So glib-compat.h is for functions which exist in newer versions
of glib but not older ones. What's this header for? Ideally the
comment at the top of the file should make it clear what kinds
of functions go here rather than elsewhere.

Also, GLib is capitalized like that, and you should have a
Copyright line here.

> +
> +#ifndef QEMU_GLIB_HELPER_H
> +#define QEMU_GLIB_HELPER_H
> +
> +
> +#include "glib/glib-compat.h"

Nothing needs to include glib-compat.h directly, because osdep.h does.

> +
> +#define GPOINTER_TO_UINT64(a) ((guint64) (a))
> +
> +/*
> + * return 1 in case of a > b, -1 otherwise and 0 if equeal
> + */

Can we have a proper doc comment format comment, please,
since this is now a function available to all of QEMU?

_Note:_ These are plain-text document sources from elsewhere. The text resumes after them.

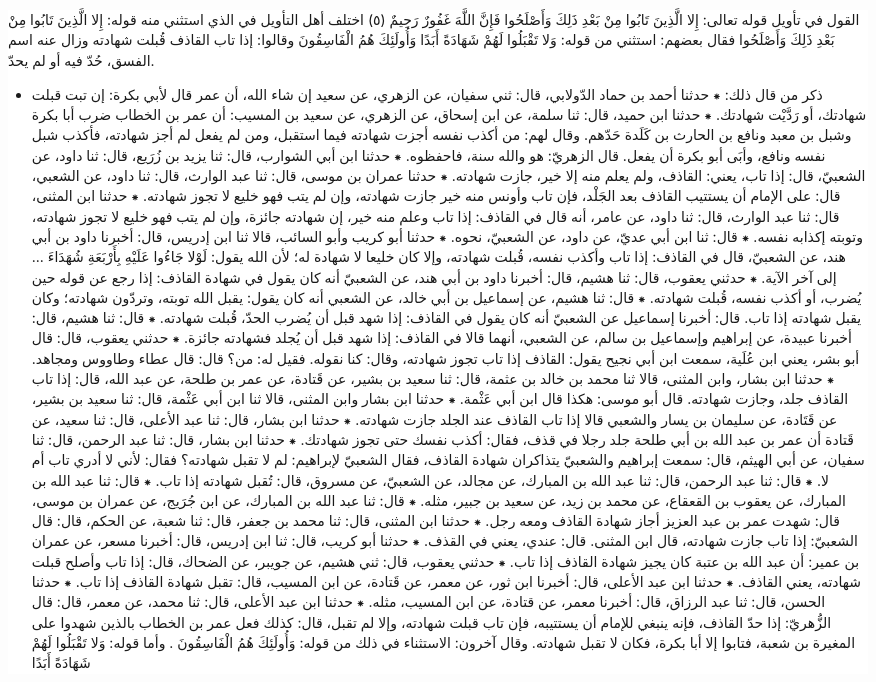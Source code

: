 القول في تأويل قوله تعالى: إِلا الَّذِينَ تَابُوا مِنْ بَعْدِ ذَلِكَ وَأَصْلَحُوا فَإِنَّ اللَّهَ غَفُورٌ رَحِيمٌ (٥) 
اختلف أهل التأويل في الذي استثني منه قوله:
إِلا الَّذِينَ تَابُوا مِنْ بَعْدِ ذَلِكَ وَأَصْلَحُوا
فقال بعضهم: استثني من قوله:
وَلا تَقْبَلُوا لَهُمْ شَهَادَةً أَبَدًا وَأُولَئِكَ هُمُ الْفَاسِقُونَ
وقالوا: إذا تاب القاذف قُبلت شهادته وزال عنه اسم الفسق، حُدّ فيه أو لم يحدّ.
* ذكر من قال ذلك:
⁕ حدثنا أحمد بن حماد الدّولابي، قال: ثني سفيان، عن الزهري، عن سعيد إن شاء الله، أن عمر قال لأبي بكرة: إن تبت قبلت شهادتك، أو رَدَّيْت شهادتك.
⁕ حدثنا ابن حميد، قال: ثنا سلمة، عن ابن إسحاق، عن الزهري، عن سعيد بن المسيب: أن عمر بن الخطاب ضرب أبا بكرة وشبل بن معبد ونافع بن الحارث بن كَلَدة حَدّهم. وقال لهم: من أكذب نفسه أجزت شهادته فيما استقبل، ومن لم يفعل لم أجز شهادته، فأكذب شبل نفسه ونافع، وأبَى أبو بكرة أن يفعل. قال الزهريّ: هو والله سنة، فاحفظوه.
⁕ حدثنا ابن أبي الشوارب، قال: ثنا يزيد بن زُرَيع، قال: ثنا داود، عن الشعبيّ، قال: إذا تاب، يعني: القاذف، ولم يعلم منه إلا خير، جازت شهادته.
⁕ حدثنا عمران بن موسى، قال: ثنا عبد الوارث، قال: ثنا داود، عن الشعبي، قال: على الإمام أن يستتيب القاذف بعد الجَلْد، فإن تاب وأونس منه خير جازت شهادته، وإن لم يتب فهو خليع لا تجوز شهادته.
⁕ حدثنا ابن المثنى، قال: ثنا عبد الوارث، قال: ثنا داود، عن عامر، أنه قال في القاذف: إذا تاب وعلم منه خير، إن شهادته جائزة، وإن لم يتب فهو خليع لا تجوز شهادته، وتوبته إكذابه نفسه.
⁕ قال: ثنا ابن أبي عديّ، عن داود، عن الشعبيّ، نحوه.
⁕ حدثنا أبو كريب وأبو السائب، قالا ثنا ابن إدريس، قال: أخبرنا داود بن أبي هند، عن الشعبيّ، قال في القاذف: إذا تاب وأكذب نفسه، قُبلت شهادته، وإلا كان خليعا لا شهادة له؛ لأن الله يقول:
لَوْلا جَاءُوا عَلَيْهِ بِأَرْبَعَةِ شُهَدَاءَ
... إلى آخر الآية.
⁕ حدثني يعقوب، قال: ثنا هشيم، قال: أخبرنا داود بن أبي هند، عن الشعبيّ أنه كان يقول في شهادة القاذف: إذا رجع عن قوله حين يُضرب، أو أكذب نفسه، قُبلت شهادته.
⁕ قال: ثنا هشيم، عن إسماعيل بن أبي خالد، عن الشعبي أنه كان يقول: يقبل الله توبته، وتردّون شهادته؛ وكان يقبل شهادته إذا تاب.
قال: أخبرنا إسماعيل عن الشعبيّ أنه كان يقول في القاذف: إذا شهد قبل أن يُضرب الحدّ، قُبلت شهادته.
⁕ قال: ثنا هشيم، قال: أخبرنا عبيدة، عن إبراهيم وإسماعيل بن سالم، عن الشعبي، أنهما قالا في القاذف: إذا شهد قبل أن يُجلد فشهادته جائزة.
⁕ حدثني يعقوب، قال: قال أبو بشر، يعني ابن عُلَية، سمعت ابن أبي نجيح يقول: القاذف إذا تاب تجوز شهادته، وقال: كنا نقوله. فقيل له: من؟ قال: قال عطاء وطاووس ومجاهد.
⁕ حدثنا ابن بشار، وابن المثنى، قالا ثنا محمد بن خالد بن عثمة، قال: ثنا سعيد بن بشير، عن قَتادة، عن عمر بن طلحة، عن عبد الله، قال: إذا تاب القاذف جلد، وجازت شهادته. قال أبو موسى: هكذا قال ابن أبي عَثْمة.
⁕ حدثنا ابن بشار وابن المثنى، قالا ثنا ابن أبي عَثْمة، قال: ثنا سعيد بن بشير، عن قَتَادة، عن سليمان بن يسار والشعبي قالا إذا تاب القاذف عند الجلد جازت شهادته.
⁕ حدثنا ابن بشار، قال: ثنا عبد الأعلى، قال: ثنا سعيد، عن قَتادة أن عمر بن عبد الله بن أبي طلحة جلد رجلا في قذف، فقال: أكذب نفسك حتى تجوز شهادتك.
⁕ حدثنا ابن بشار، قال: ثنا عبد الرحمن، قال: ثنا سفيان، عن أبي الهيثم، قال: سمعت إبراهيم والشعبيّ يتذاكران شهادة القاذف، فقال الشعبيّ لإبراهيم: لم لا تقبل شهادته؟ فقال: لأني لا أدري تاب أم لا.
⁕ قال: ثنا عبد الرحمن، قال: ثنا عبد الله بن المبارك، عن مجالد، عن الشعبيّ، عن مسروق، قال: تُقبل شهادته إذا تاب.
⁕ قال: ثنا عبد الله بن المبارك، عن يعقوب بن القعقاع، عن محمد بن زيد، عن سعيد بن جبير، مثله.
⁕ قال: ثنا عبد الله بن المبارك، عن ابن جُرَيج، عن عمران بن موسى، قال: شهدت عمر بن عبد العزيز أجاز شهادة القاذف ومعه رجل.
⁕ حدثنا ابن المثنى، قال: ثنا محمد بن جعفر، قال: ثنا شعبة، عن الحكم، قال: قال الشعبيّ: إذا تاب جازت شهادته، قال ابن المثنى. قال: عندي، يعني في القذف.
⁕ حدثنا أبو كريب، قال: ثنا ابن إدريس، قال: أخبرنا مسعر، عن عمران بن عمير: أن عبد الله بن عتبة كان يجيز شهادة القاذف إذا تاب.
⁕ حدثني يعقوب، قال: ثني هشيم، عن جويبر، عن الضحاك، قال: إذا تاب وأصلح قبلت شهادته، يعني القاذف.
⁕ حدثنا ابن عبد الأعلى، قال: أخبرنا ابن ثور، عن معمر، عن قَتادة، عن ابن المسيب، قال: تقبل شهادة القاذف إذا تاب.
⁕ حدثنا الحسن، قال: ثنا عبد الرزاق، قال: أخبرنا معمر، عن قتادة، عن ابن المسيب، مثله.
⁕ حدثنا ابن عبد الأعلى، قال: ثنا محمد، عن معمر، قال: قال الزُّهريّ: إذا حدّ القاذف، فإنه ينبغي للإمام أن يستتيبه، فإن تاب قبلت شهادته، وإلا لم تقبل، قال: كذلك فعل عمر بن الخطاب بالذين شهدوا على المغيرة بن شعبة، فتابوا إلا أبا بكرة، فكان لا تقبل شهادته.
وقال آخرون: الاستثناء في ذلك من قوله:
وَأُولَئِكَ هُمُ الْفَاسِقُونَ
.
وأما قوله:
وَلا تَقْبَلُوا لَهُمْ شَهَادَةً أَبَدًا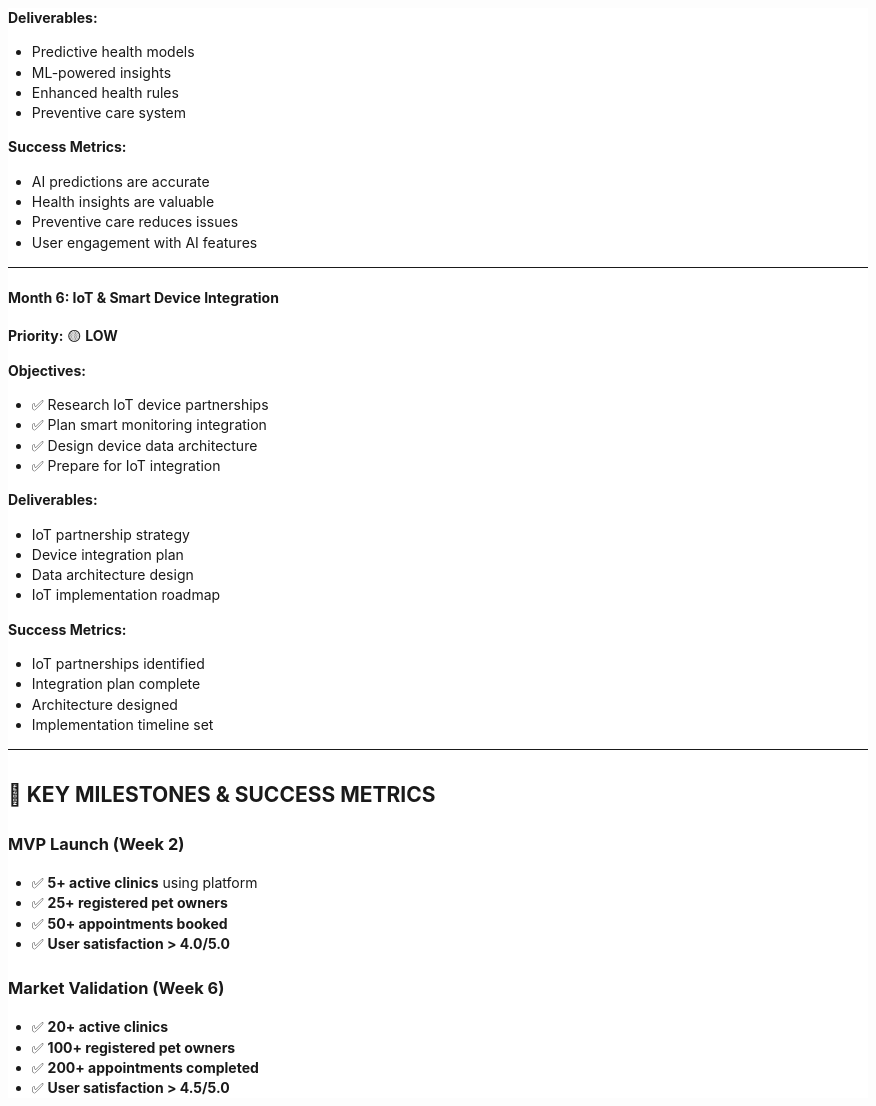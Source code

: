**Deliverables:**

- Predictive health models
- ML-powered insights
- Enhanced health rules
- Preventive care system

**Success Metrics:**

- AI predictions are accurate
- Health insights are valuable
- Preventive care reduces issues
- User engagement with AI features

---

#### **Month 6: IoT & Smart Device Integration**

**Priority:** 🟡 **LOW**

**Objectives:**

- ✅ Research IoT device partnerships
- ✅ Plan smart monitoring integration
- ✅ Design device data architecture
- ✅ Prepare for IoT integration

**Deliverables:**

- IoT partnership strategy
- Device integration plan
- Data architecture design
- IoT implementation roadmap

**Success Metrics:**

- IoT partnerships identified
- Integration plan complete
- Architecture designed
- Implementation timeline set

---

## 🎯 **KEY MILESTONES & SUCCESS METRICS**

### **MVP Launch (Week 2)**

- ✅ **5+ active clinics** using platform
- ✅ **25+ registered pet owners**
- ✅ **50+ appointments booked**
- ✅ **User satisfaction > 4.0/5.0**

### **Market Validation (Week 6)**

- ✅ **20+ active clinics**
- ✅ **100+ registered pet owners**
- ✅ **200+ appointments completed**
- ✅ **User satisfaction > 4.5/5.0**
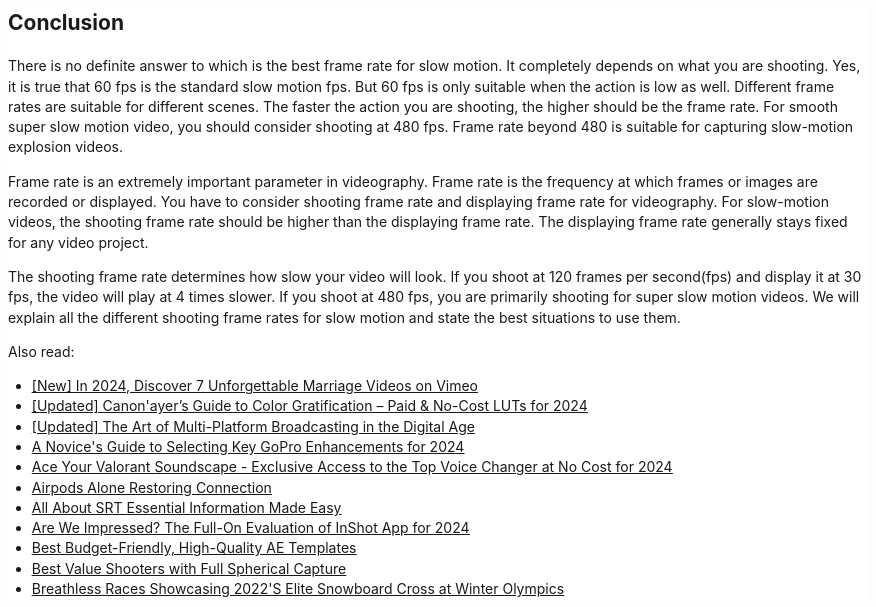 
## Conclusion

There is no definite answer to which is the best frame rate for slow motion. It completely depends on what you are shooting. Yes, it is true that 60 fps is the standard slow motion fps. But 60 fps is only suitable when the action is low as well. Different frame rates are suitable for different scenes. The faster the action you are shooting, the higher should be the frame rate. For smooth super slow motion video, you should consider shooting at 480 fps. Frame rate beyond 480 is suitable for capturing slow-motion explosion videos.

Frame rate is an extremely important parameter in videography. Frame rate is the frequency at which frames or images are recorded or displayed. You have to consider shooting frame rate and displaying frame rate for videography. For slow-motion videos, the shooting frame rate should be higher than the displaying frame rate. The displaying frame rate generally stays fixed for any video project.

The shooting frame rate determines how slow your video will look. If you shoot at 120 frames per second(fps) and display it at 30 fps, the video will play at 4 times slower. If you shoot at 480 fps, you are primarily shooting for super slow motion videos. We will explain all the different shooting frame rates for slow motion and state the best situations to use them.


<ins class="adsbygoogle"
     style="display:block"
     data-ad-format="autorelaxed"
     data-ad-client="ca-pub-7571918770474297"
     data-ad-slot="1223367746"></ins>



<ins class="adsbygoogle"
     style="display:block"
     data-ad-client="ca-pub-7571918770474297"
     data-ad-slot="8358498916"
     data-ad-format="auto"
     data-full-width-responsive="true"></ins>


<span class="atpl-alsoreadstyle">Also read:</span>
<div><ul>
<li><a href="https://facebook-record-videos.techidaily.com/new-in-2024-discover-7-unforgettable-marriage-videos-on-vimeo/"><u>[New] In 2024, Discover 7 Unforgettable Marriage Videos on Vimeo</u></a></li>
<li><a href="https://article-helps.techidaily.com/updated-canonayers-guide-to-color-gratification-paid-and-no-cost-luts-for-2024/"><u>[Updated] Canon'ayer’s Guide to Color Gratification – Paid & No-Cost LUTs for 2024</u></a></li>
<li><a href="https://facebook-record-videos.techidaily.com/updated-the-art-of-multi-platform-broadcasting-in-the-digital-age/"><u>[Updated] The Art of Multi-Platform Broadcasting in the Digital Age</u></a></li>
<li><a href="https://article-knowledge.techidaily.com/a-novices-guide-to-selecting-key-gopro-enhancements-for-2024/"><u>A Novice's Guide to Selecting Key GoPro Enhancements for 2024</u></a></li>
<li><a href="https://article-knowledge.techidaily.com/ace-your-valorant-soundscape-exclusive-access-to-the-top-voice-changer-at-no-cost-for-2024/"><u>Ace Your Valorant Soundscape - Exclusive Access to the Top Voice Changer at No Cost for 2024</u></a></li>
<li><a href="https://article-knowledge.techidaily.com/airpods-alone-restoring-connection/"><u>Airpods Alone Restoring Connection</u></a></li>
<li><a href="https://article-knowledge.techidaily.com/all-about-srt-essential-information-made-easy/"><u>All About SRT Essential Information Made Easy</u></a></li>
<li><a href="https://article-knowledge.techidaily.com/are-we-impressed-the-full-on-evaluation-of-inshot-app-for-2024/"><u>Are We Impressed? The Full-On Evaluation of InShot App for 2024</u></a></li>
<li><a href="https://article-knowledge.techidaily.com/best-budget-friendly-high-quality-ae-templates/"><u>Best Budget-Friendly, High-Quality AE Templates</u></a></li>
<li><a href="https://article-knowledge.techidaily.com/best-value-shooters-with-full-spherical-capture/"><u>Best Value Shooters with Full Spherical Capture</u></a></li>
<li><a href="https://article-knowledge.techidaily.com/breathless-races-showcasing-2022s-elite-snowboard-cross-at-winter-olympics/"><u>Breathless Races Showcasing 2022'S Elite Snowboard Cross at Winter Olympics</u></a></li>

> +gint g_int_cmp64(gconstpointer a, gconstpointer b,
> +        gpointer __attribute__((unused)) user_data);

What is this actually for? Looking at the original uses
I can tell that this is a GCompareDataFunc function, but
the comment should tell me that.

It also looks very fishy because the function name suggests
a 64 bit compare but gconstpointer may only be 32 bits.

I'm not sure it makes sense to specify the unused attribute
on the function prototype -- that is a property of the
implementation, not of the API exposed to callers, so it
should go on the function definition IMHO.

> +
> +/*
> + * return 1 in case of a > b, -1 otherwise and 0 if equeal
> + */

This is the same comment as above, so it doesn't explain
what the difference between the two functions is.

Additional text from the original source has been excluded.